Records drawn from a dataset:
________
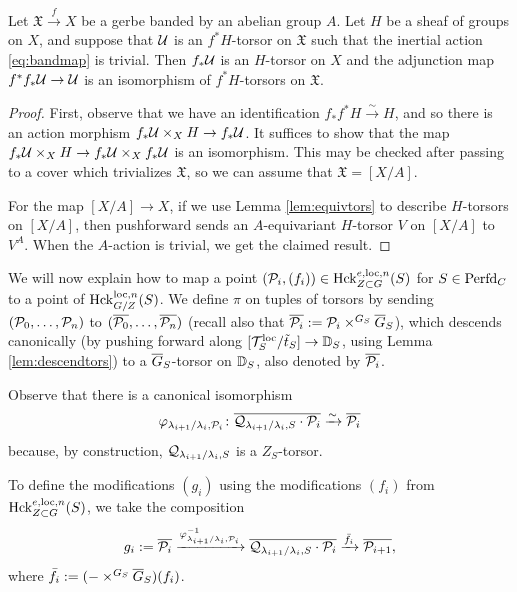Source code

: \begin{lem}\label{lem:descendtors}
    Let $\mathfrak{X} \xrightarrow{f} X$ be a gerbe banded by an abelian group $A$. Let $H$ be a sheaf of groups on $X$, and suppose that $\mc{U}$ is an $f^{*}H$-torsor on $\mathfrak{X}$ such that the inertial action \eqref{eq:bandmap} is trivial. Then $f_{*}\mc{U}$ is an $H$-torsor on $X$ and the adjunction map $f^{*}f_{*}\mc{U} \to \mc{U}$ is an isomorphism of $f^{*}H$-torsors on $\mathfrak{X}$.
\end{lem}

\begin{proof}
    First, observe that we have an identification $f_{*}f^{*}H \xrightarrow{\sim} H$, and so there is an action morphism $f_{*}\mc{U} \times_{X} H \to f_{*}\mc{U}$. It suffices to show that the map $f_{*}\mc{U} \times_{X} H \to f_{*}\mc{U} \times_{X} f_{*}\mc{U}$ is an isomorphism. This may be checked after passing to a cover which trivializes $\mathfrak{X}$, so we can assume that $\mathfrak{X} = [X/A]$.

    For the map $[X/A] \to X$, if we use Lemma \ref{lem:equivtors} to describe $H$-torsors on $[X/A]$, then pushforward sends an $A$-equivariant $H$-torsor $V$ on $[X/A]$ to $V^{A}$. When the $A$-action is trivial, we get the claimed result.
\end{proof}

We will now explain how to map a point $(\cP_{i},(f_{i})) \in \tn{Hck}^{e,\loc,n}_{Z \subset G}(S)$ for $S \in \Perfd_{C}$ to a point of $\Hck_{G/Z}^{\loc,n}(S)$. We define $\pi$ on tuples of torsors by sending $(\cP_{0}, \dots, \cP_{n})$ to $(\ov{\cP_{0}}, \dots, \ov{\cP_{n}})$ (recall also that $\ov{\cP_{i}} := \cP_{i} \times^{G_{S}} \ov{G}_{S}$), which descends canonically (by pushing forward along $[\mc{T}_{S}^{\loc}/\tilde{t}_{S}] \to \bbD_{S}$, using Lemma \ref{lem:descendtors}) to a $\ov{G}_{S}$-torsor on $\bbD_{S}$, also denoted by $\ov{\cP_{i}}$.

Observe that there is a canonical isomorphism 
\begin{equation}\label{eq:varphi}
   \varphi_{\lambda_{i+1}/\lambda_{i},\cP_{i}} \colon \ov{\Q_{\lambda_{i+1}/\lambda_{i},S} \cdot \cP_{i}} \xrightarrow{\sim} \ov{\cP_{i}}
\end{equation}
because, by construction, $\Q_{\lambda_{i+1}/\lambda_{i},S}$ is a $Z_{S}$-torsor.

To define the modifications $(g_{i})$ using the modifications $(f_{i})$ from $\tn{Hck}^{e,\loc,n}_{Z \subset G}(S)$, we take the composition 
\begin{equation*}
g_{i}:= \ov{\cP_{i}} \xrightarrow{\varphi_{\lambda_{i+1}/\lambda_{i},\cP_{i}}^{-1}} \ov{\Q_{\lambda_{i+1}/\lambda_{i},S} \cdot \cP_{i}}  \xrightarrow{\bar{f}_{i}} \ov{\cP_{i+1}},
\end{equation*}
where $\bar{f}_{i} := (-\times^{G_{S}} \ov{G}_{S})(f_{i})$.

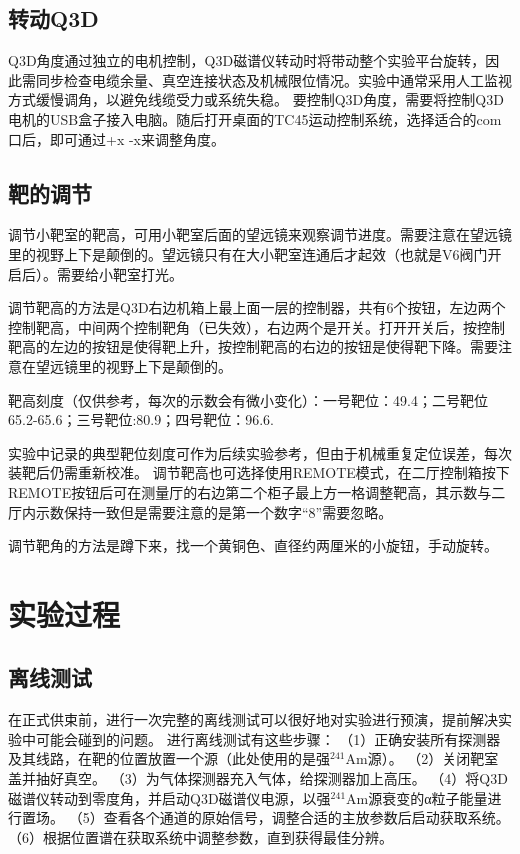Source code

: \subsection{转动Q3D}
Q3D角度通过独立的电机控制，Q3D磁谱仪转动时将带动整个实验平台旋转，因此需同步检查电缆余量、真空连接状态及机械限位情况。实验中通常采用人工监视方式缓慢调角，以避免线缆受力或系统失稳。
要控制Q3D角度，需要将控制Q3D电机的USB盒子接入电脑。随后打开桌面的TC45运动控制系统，选择适合的com口后，即可通过+x -x来调整角度。
\subsection{靶的调节}


调节小靶室的靶高，可用小靶室后面的望远镜来观察调节进度。需要注意在望远镜里的视野上下是颠倒的。望远镜只有在大小靶室连通后才起效（也就是V6阀门开启后）。需要给小靶室打光。

调节靶高的方法是Q3D右边机箱上最上面一层的控制器，共有6个按钮，左边两个控制靶高，中间两个控制靶角（已失效），右边两个是开关。打开开关后，按控制靶高的左边的按钮是使得靶上升，按控制靶高的右边的按钮是使得靶下降。需要注意在望远镜里的视野上下是颠倒的。

靶高刻度（仅供参考，每次的示数会有微小变化）：一号靶位：49.4；二号靶位65.2-65.6；三号靶位:80.9；四号靶位：96.6.

实验中记录的典型靶位刻度可作为后续实验参考，但由于机械重复定位误差，每次装靶后仍需重新校准。
调节靶高也可选择使用REMOTE模式，在二厅控制箱按下REMOTE按钮后可在测量厅的右边第二个柜子最上方一格调整靶高，其示数与二厅内示数保持一致但是需要注意的是第一个数字“8”需要忽略。

调节靶角的方法是蹲下来，找一个黄铜色、直径约两厘米的小旋钮，手动旋转。
\section{实验过程}
\subsection{离线测试}
在正式供束前，进行一次完整的离线测试可以很好地对实验进行预演，提前解决实验中可能会碰到的问题。
进行离线测试有这些步骤：
（1）正确安装所有探测器及其线路，在靶的位置放置一个源（此处使用的是强$^{241}\mathrm{Am}$源）。
（2）关闭靶室盖并抽好真空。
（3）为气体探测器充入气体，给探测器加上高压。
（4）将Q3D磁谱仪转动到零度角，并启动Q3D磁谱仪电源，以强$^{241}\mathrm{Am}$源衰变的α粒子能量进行置场。
（5）查看各个通道的原始信号，调整合适的主放参数后启动获取系统。
（6）根据位置谱在获取系统中调整参数，直到获得最佳分辨。

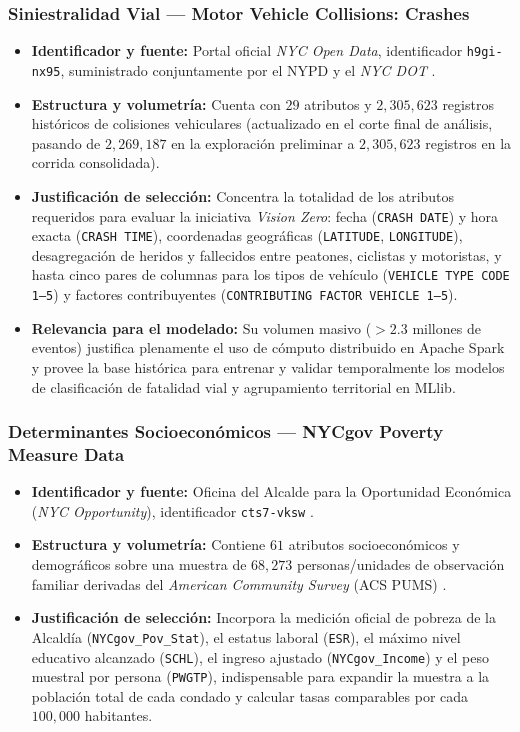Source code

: \documentclass[11pt,a4paper]{article}
\begin{document}
\subsubsection{Siniestralidad Vial --- Motor Vehicle Collisions: Crashes}
\begin{itemize}
    \item \textbf{Identificador y fuente:} Portal oficial \textit{NYC Open Data}, identificador \texttt{h9gi-nx95}, suministrado conjuntamente por el NYPD y el \textit{NYC DOT} \cite{nyc_collisions_crashes_2026}.
    \item \textbf{Estructura y volumetría:} Cuenta con $29$ atributos y $2,305,623$ registros históricos de colisiones vehiculares (actualizado en el corte final de análisis, pasando de $2,269,187$ en la exploración preliminar a $2,305,623$ registros en la corrida consolidada).
    \item \textbf{Justificación de selección:} Concentra la totalidad de los atributos requeridos para evaluar la iniciativa \textit{Vision Zero}: fecha (\texttt{CRASH DATE}) y hora exacta (\texttt{CRASH TIME}), coordenadas geográficas (\texttt{LATITUDE}, \texttt{LONGITUDE}), desagregación de heridos y fallecidos entre peatones, ciclistas y motoristas, y hasta cinco pares de columnas para los tipos de vehículo (\texttt{VEHICLE TYPE CODE 1--5}) y factores contribuyentes (\texttt{CONTRIBUTING FACTOR VEHICLE 1--5}).
    \item \textbf{Relevancia para el modelado:} Su volumen masivo ($>2.3$ millones de eventos) justifica plenamente el uso de cómputo distribuido en Apache Spark y provee la base histórica para entrenar y validar temporalmente los modelos de clasificación de fatalidad vial y agrupamiento territorial en MLlib.
\end{itemize}

\subsubsection{Determinantes Socioeconómicos --- NYCgov Poverty Measure Data}
\begin{itemize}
    \item \textbf{Identificador y fuente:} Oficina del Alcalde para la Oportunidad Económica (\textit{NYC Opportunity}), identificador \texttt{cts7-vksw} \cite{nyc_poverty_data_2018}.
    \item \textbf{Estructura y volumetría:} Contiene $61$ atributos socioeconómicos y demográficos sobre una muestra de $68,273$ personas/unidades de observación familiar derivadas del \textit{American Community Survey} (ACS PUMS) \cite{acs_pums_dict_2018}.
    \item \textbf{Justificación de selección:} Incorpora la medición oficial de pobreza de la Alcaldía (\texttt{NYCgov\_Pov\_Stat}), el estatus laboral (\texttt{ESR}), el máximo nivel educativo alcanzado (\texttt{SCHL}), el ingreso ajustado (\texttt{NYCgov\_Income}) y el peso muestral por persona (\texttt{PWGTP}), indispensable para expandir la muestra a la población total de cada condado y calcular tasas comparables por cada $100,000$ habitantes.
\end{itemize}
\end{document}

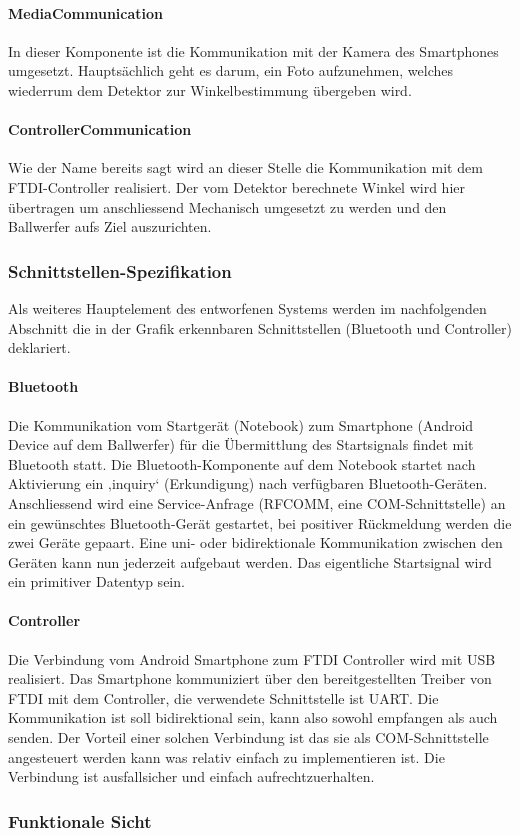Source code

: 		\paragraph{MediaCommunication}
		In dieser Komponente ist die Kommunikation mit der Kamera des Smartphones umgesetzt. Hauptsächlich geht es darum, ein Foto aufzunehmen, welches wiederrum dem Detektor zur Winkelbestimmung übergeben wird.
		
		\paragraph{ControllerCommunication}
		Wie der Name bereits sagt wird an dieser Stelle die Kommunikation mit dem FTDI-Controller realisiert. Der vom Detektor berechnete Winkel wird hier übertragen um anschliessend Mechanisch umgesetzt zu werden und den Ballwerfer aufs Ziel auszurichten.
		
	\subsubsection{Schnittstellen-Spezifikation}
		Als weiteres Hauptelement des entworfenen Systems werden im nachfolgenden Abschnitt die in der Grafik erkennbaren Schnittstellen (Bluetooth und Controller) deklariert.
		
		\paragraph{Bluetooth}
		Die Kommunikation vom Startgerät (Notebook) zum Smartphone (Android Device auf dem Ballwerfer) für die Übermittlung des Startsignals findet mit Bluetooth statt. Die Bluetooth-Komponente auf dem Notebook startet nach Aktivierung ein ‚inquiry‘ (Erkundigung) nach verfügbaren Bluetooth-Geräten. Anschliessend wird eine Service-Anfrage (RFCOMM, eine COM-Schnittstelle) an ein gewünschtes Bluetooth-Gerät gestartet, bei positiver Rückmeldung werden die zwei Geräte gepaart. Eine uni- oder bidirektionale Kommunikation zwischen den Geräten kann nun jederzeit aufgebaut werden. Das eigentliche Startsignal wird ein primitiver Datentyp sein.
		
		\paragraph{Controller}
		Die Verbindung vom Android Smartphone zum FTDI Controller wird mit USB realisiert. 
		Das Smartphone kommuniziert über den bereitgestellten Treiber von FTDI mit dem Controller, die verwendete Schnittstelle ist UART. Die Kommunikation ist soll bidirektional sein, kann also sowohl empfangen als auch senden. Der Vorteil einer solchen Verbindung ist das sie als COM-Schnittstelle angesteuert werden kann was relativ einfach zu implementieren ist. Die Verbindung ist ausfallsicher und einfach aufrechtzuerhalten.		
		
	\subsubsection{Funktionale Sicht}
________
** Your task **
Starting at the line above that contains "Socioeconómicos --- NYCgov", write out each line exactly until the line that contains "Contiene $61$ atributos" has been written, and stop there.

** Response to this exercise **
\subsubsection{Determinantes Socioeconómicos --- NYCgov Poverty Measure Data}
\begin{itemize}
    \item \textbf{Identificador y fuente:} Oficina del Alcalde para la Oportunidad Económica (\textit{NYC Opportunity}), identificador \texttt{cts7-vksw} \cite{nyc_poverty_data_2018}.
    \item \textbf{Estructura y volumetría:} Contiene $61$ atributos socioeconómicos y demográficos sobre una muestra de $68,273$ personas/unidades de observación familiar derivadas del \textit{American Community Survey} (ACS PUMS) \cite{acs_pums_dict_2018}.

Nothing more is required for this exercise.